The nutrient solution primarily provides nitrogen, phosphorus and potassium, three elements crucial to plant growth. However, plants also need trace amounts of elements like sulphur, iron, manganese, zinc, copper, boron, magnesium, calcium, chlorine and molybdenum, which are normally provided by the soil. Consider getting your nutrient formula from a hydroponic specialist since many commercial formulas do not contain these trace elements.

Since plants require different nutrients at different stages of growth, it is best to provide a balanced solution at all times and let the plant use what it needs. Occasionally, water must be added to a system's reservoir to offset evaporation, but never add nutrient. Nutrient doesn't evaporate and you don't want a solution that's too strong. Always flush out the system with fresh water before introducing new nutrient solution.

Using distilled water for your solution is great if you can afford it, but tap water is generally sufficient, and it contains small amounts of the necessary trace elements. An analysis of your water supply is generally available upon request from your local water department, so you'll know just what your plants are getting. If your water supply is of poor quality, you might consider collecting rainwater.

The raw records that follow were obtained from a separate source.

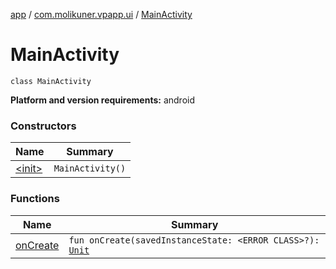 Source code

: [app](../../index.md) / [com.molikuner.vpapp.ui](../index.md) / [MainActivity](./index.md)

# MainActivity

`class MainActivity`

**Platform and version requirements:** android

### Constructors

| Name | Summary |
|---|---|
| [&lt;init&gt;](-init-.md) | `MainActivity()` |

### Functions

| Name | Summary |
|---|---|
| [onCreate](on-create.md) | `fun onCreate(savedInstanceState: <ERROR CLASS>?): `[`Unit`](https://kotlinlang.org/api/latest/jvm/stdlib/kotlin/-unit/index.html) |
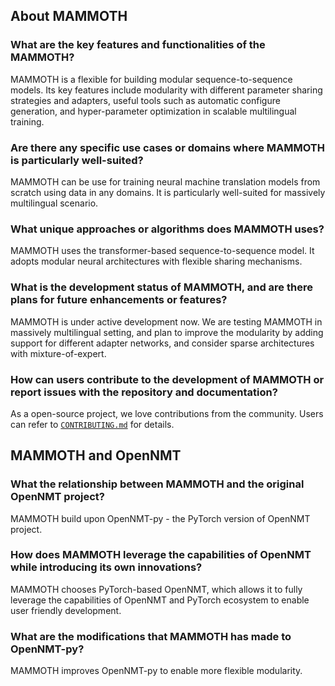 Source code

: 

## About MAMMOTH
### What are the key features and functionalities of the MAMMOTH? 

MAMMOTH is a flexible for building modular sequence-to-sequence models. Its key features include modularity with different parameter sharing strategies and adapters, useful tools such as  automatic configure generation, and hyper-parameter optimization in scalable multilingual training. 

### Are there any specific use cases or domains where MAMMOTH is particularly well-suited? 

MAMMOTH can be use for training neural machine translation models from scratch using data in any domains. It is particularly well-suited for massively multilingual scenario. 

### What unique approaches or algorithms does MAMMOTH uses?

MAMMOTH uses the transformer-based sequence-to-sequence model. It adopts modular neural architectures with flexible sharing mechanisms.   

### What is the development status of MAMMOTH, and are there plans for future enhancements or features?

MAMMOTH is under active development now. We are testing MAMMOTH in massively multilingual setting, and plan to improve the modularity by adding support for different adapter networks, and consider sparse architectures with mixture-of-expert. 

### How can users contribute to the development of MAMMOTH or report issues with the repository and documentation? 

As a open-source project, we love contributions from the community. Users can refer to [`CONTRIBUTING.md`](./CONTRIBUTING.md) for details.



## MAMMOTH and OpenNMT
### What the relationship between MAMMOTH and the original OpenNMT project?

MAMMOTH build upon OpenNMT-py - the PyTorch version of OpenNMT project. 

### How does MAMMOTH leverage the capabilities of OpenNMT while introducing its own innovations?

MAMMOTH chooses PyTorch-based OpenNMT, which allows it to fully leverage the capabilities of OpenNMT and PyTorch ecosystem to enable user friendly development.  

### What are the modifications that MAMMOTH has made to OpenNMT-py? 

MAMMOTH improves OpenNMT-py to enable more flexible modularity.  


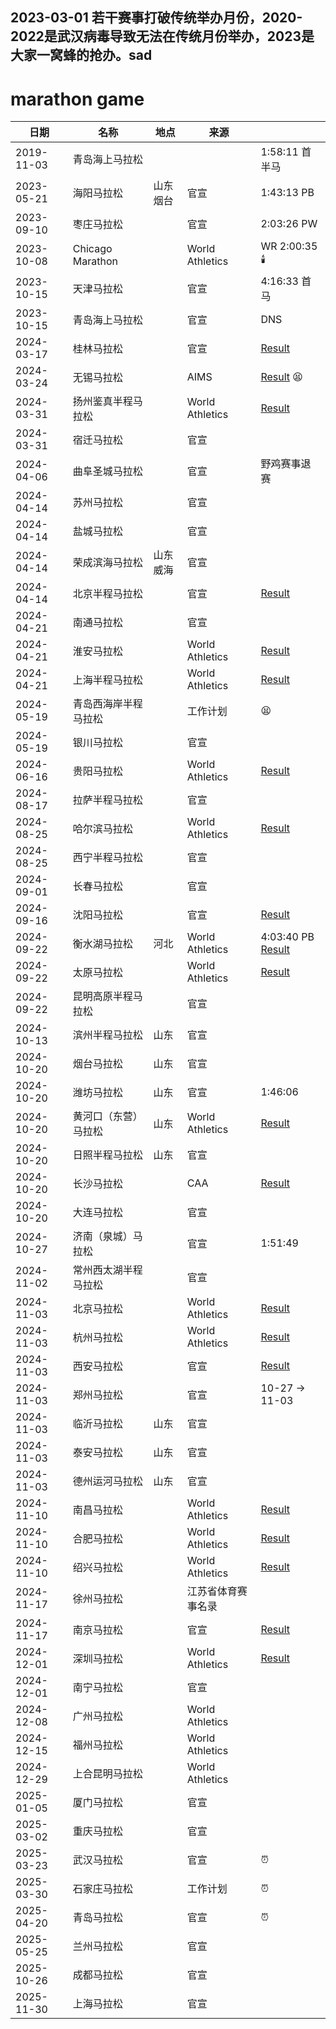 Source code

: ## 2023-03-01 若干赛事打破传统举办月份，2020-2022是武汉病毒导致无法在传统月份举办，2023是大家一窝蜂的抢办。sad

# marathon game

| 日期       | 名称                       | 地点       | 来源                |    |
| ---------- | -------------------------- | ---------- | ------------------- | -- |
| 2019-11-03 | 青岛海上马拉松             |            |                   | 1:58:11 首半马 |
| 2023-05-21 | 海阳马拉松                 | 山东烟台  | 官宣                | 1:43:13 PB |
| 2023-09-10 | 枣庄马拉松                 |            | 官宣                | 2:03:26 PW |
| 2023-10-08 | Chicago Marathon           |            | World Athletics     | WR 2:00:35 🕯️ |
| 2023-10-15 | 天津马拉松                 |            | 官宣                | 4:16:33 首马 |
| 2023-10-15 | 青岛海上马拉松             |            | 官宣                | DNS |
| 2024-03-17 | 桂林马拉松                 |            | 官宣                | [Result](https://worldathletics.org/competition/calendar-results/results/7207772) |
| 2024-03-24 | 无锡马拉松                 |            | AIMS                | [Result](https://worldathletics.org/competition/calendar-results/results/7207353) 😫 |
| 2024-03-31 | 扬州鉴真半程马拉松         |            | World Athletics     | [Result](https://worldathletics.org/competition/calendar-results/results/7207752) |
| 2024-03-31 | 宿迁马拉松                 |            | 官宣                |
| 2024-04-06 | 曲阜圣城马拉松             |            | 官宣                | 野鸡赛事退赛 |
| 2024-04-14 | 苏州马拉松                 |            | 官宣                |
| 2024-04-14 | 盐城马拉松                 |            | 官宣                |
| 2024-04-14 | 荣成滨海马拉松             | 山东威海  | 官宣                |
| 2024-04-14 | 北京半程马拉松             |            | 官宣                | [Result](https://worldathletics.org/competition/calendar-results/results/7207779) |
| 2024-04-21 | 南通马拉松                 |            | 官宣                |
| 2024-04-21 | 淮安马拉松                 |            | World Athletics     | [Result](https://worldathletics.org/competition/calendar-results/results/7207757) |
| 2024-04-21 | 上海半程马拉松             |            | World Athletics     | [Result](https://worldathletics.org/competition/calendar-results/results/7207745) |
| 2024-05-19 | 青岛西海岸半程马拉松       |            | 工作计划                | 😫 |
| 2024-05-19 | 银川马拉松                 |            | 官宣                |
| 2024-06-16 | 贵阳马拉松                 |            | World Athletics     | [Result](https://worldathletics.org/competition/calendar-results/results/7207761) |
| 2024-08-17 | 拉萨半程马拉松            |            | 官宣                |
| 2024-08-25 | 哈尔滨马拉松               |            | World Athletics     | [Result](https://worldathletics.org/competition/calendar-results/results/7208267) |
| 2024-08-25 | 西宁半程马拉松            |            | 官宣                |
| 2024-09-01 | 长春马拉松                 |            | 官宣                |
| 2024-09-16 | 沈阳马拉松                 |            | 官宣                | [Result](https://worldathletics.org/competition/calendar-results/results/7207763) |
| 2024-09-22 | 衡水湖马拉松               | 河北       | World Athletics     | 4:03:40 PB [Result](https://worldathletics.org/competition/calendar-results/results/7207762) |
| 2024-09-22 | 太原马拉松                 |            | World Athletics     | [Result](https://worldathletics.org/competition/calendar-results/results/7208721) |
| 2024-09-22 | 昆明高原半程马拉松         |            | 官宣                |
| 2024-10-13 | 滨州半程马拉松             | 山东       | 官宣                |
| 2024-10-20 | 烟台马拉松                 | 山东       | 官宣                |
| 2024-10-20 | 潍坊马拉松                 | 山东       | 官宣                | 1:46:06 |
| 2024-10-20 | 黄河口（东营）马拉松       | 山东       | World Athletics     | [Result](https://worldathletics.org/competition/calendar-results/results/7208921) |
| 2024-10-20 | 日照半程马拉松             | 山东       | 官宣                |
| 2024-10-20 | 长沙马拉松                 |            | CAA                 | [Result](https://worldathletics.org/competition/calendar-results/results/7208723) |
| 2024-10-20 | 大连马拉松                 |            | 官宣                |
| 2024-10-27 | 济南（泉城）马拉松         |            | 官宣                | 1:51:49 |
| 2024-11-02 | 常州西太湖半程马拉松       |            | 官宣                |
| 2024-11-03 | 北京马拉松                 |            | World Athletics     | [Result](https://worldathletics.org/competition/calendar-results/results/7207358) |
| 2024-11-03 | 杭州马拉松                 |            | World Athletics     | [Result](https://worldathletics.org/competition/calendar-results/results/7208923) |
| 2024-11-03 | 西安马拉松                 |            | 官宣                | [Result](https://worldathletics.org/competition/calendar-results/results/7208265) |
| 2024-11-03 | 郑州马拉松                 |            | 官宣                | 10-27 -> 11-03 |
| 2024-11-03 | 临沂马拉松                 | 山东       | 官宣                |
| 2024-11-03 | 泰安马拉松                 | 山东       | 官宣                |
| 2024-11-03 | 德州运河马拉松             | 山东       | 官宣                |
| 2024-11-10 | 南昌马拉松                 |            | World Athletics     | [Result](https://worldathletics.org/competition/calendar-results/results/7208261) |
| 2024-11-10 | 合肥马拉松                 |            | World Athletics     | [Result](https://worldathletics.org/competition/calendar-results/results/7208262) |
| 2024-11-10 | 绍兴马拉松                 |            | World Athletics     | [Result](https://worldathletics.org/competition/calendar-results/results/7208558) |
| 2024-11-17 | 徐州马拉松                 |            | 江苏省体育赛事名录     |
| 2024-11-17 | 南京马拉松                 |            | 官宣                | [Result](https://worldathletics.org/competition/calendar-results/results/7216644) |
| 2024-12-01 | 深圳马拉松                 |            | World Athletics     | [Result](https://worldathletics.org/competition/calendar-results/results/7207770) |
| 2024-12-01 | 南宁马拉松                 |            | 官宣                |
| 2024-12-08 | 广州马拉松                 |            | World Athletics     |
| 2024-12-15 | 福州马拉松                 |            | World Athletics     |
| 2024-12-29 | 上合昆明马拉松             |            | World Athletics     |
| 2025-01-05 | 厦门马拉松                 |            | 官宣                |
| 2025-03-02 | 重庆马拉松                 |            | 官宣                |
| 2025-03-23 | 武汉马拉松                 |            | 官宣                | ⏰ |
| 2025-03-30 | 石家庄马拉松               |            | 工作计划                | ⏰ |
| 2025-04-20 | 青岛马拉松                 |            | 官宣                | ⏰ |
| 2025-05-25 | 兰州马拉松                 |            | 官宣                |
| 2025-10-26 | 成都马拉松                 |            | 官宣                |
| 2025-11-30 | 上海马拉松                 |            | 官宣                |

Before adding nutrient, determine the pH of your water so necessary adjustments can be made, and check it periodically. Professional testing provides the most accurate results. Some manufacturers also sell indicator solution test kits, usually for less than $5.

In the pH range between 5.6 and 6.5, nutrients are most available to plants. The water supply in many areas has a pH between 7 and 8.2. To bring it down, add sulfuric acid, carefully following the directions on the label. Vinegar may also be used, but offers temporary results and must be repeated every few days.

The two most viable methods of getting the nutrient solution to and away from your plants are the flood-and-drain method and constant flow.

The simplest example of flood-and-drain involves gravity and a reservoir of solution connected to the aggregate by a feeding tube. Simply raise the reservoir above the aggregate to flood it. Place the reservoir below the aggregate to allow the solution to drain back into the reservoir. Enough residual solution is left behind in the aggregate to satisfy your plants and the drainage draws oxygen into the root zone. The drawback with flood-and-drain is that on non-automated systems it must be performed two or three times a day, which is all right for gardeners who stay close to home but not very practical for those who don't.

That's where the constant flow method comes in. A water pump is submerged in a reservoir of nutrient solution positioned beneath the aggregate. The pump sprays the root zone continually while solution drains back into the reservoir. If roots are submerged in the solution, a perforated tube attached to an air pump can provide a constant oxygen supply.

Another type of hydroponic system utilizes the "nutrient film technique," which forgoes the use of an aggregate and can use either the flood-and-drain or the constant flow method. Plants are supported by tubes or dark plastic sheets that keep the roots in complete darkness to stimulate their development. Inside the tube, most of the roots rest upon a thin, porous mat that slows the flow of the solution and distributes it more evenly.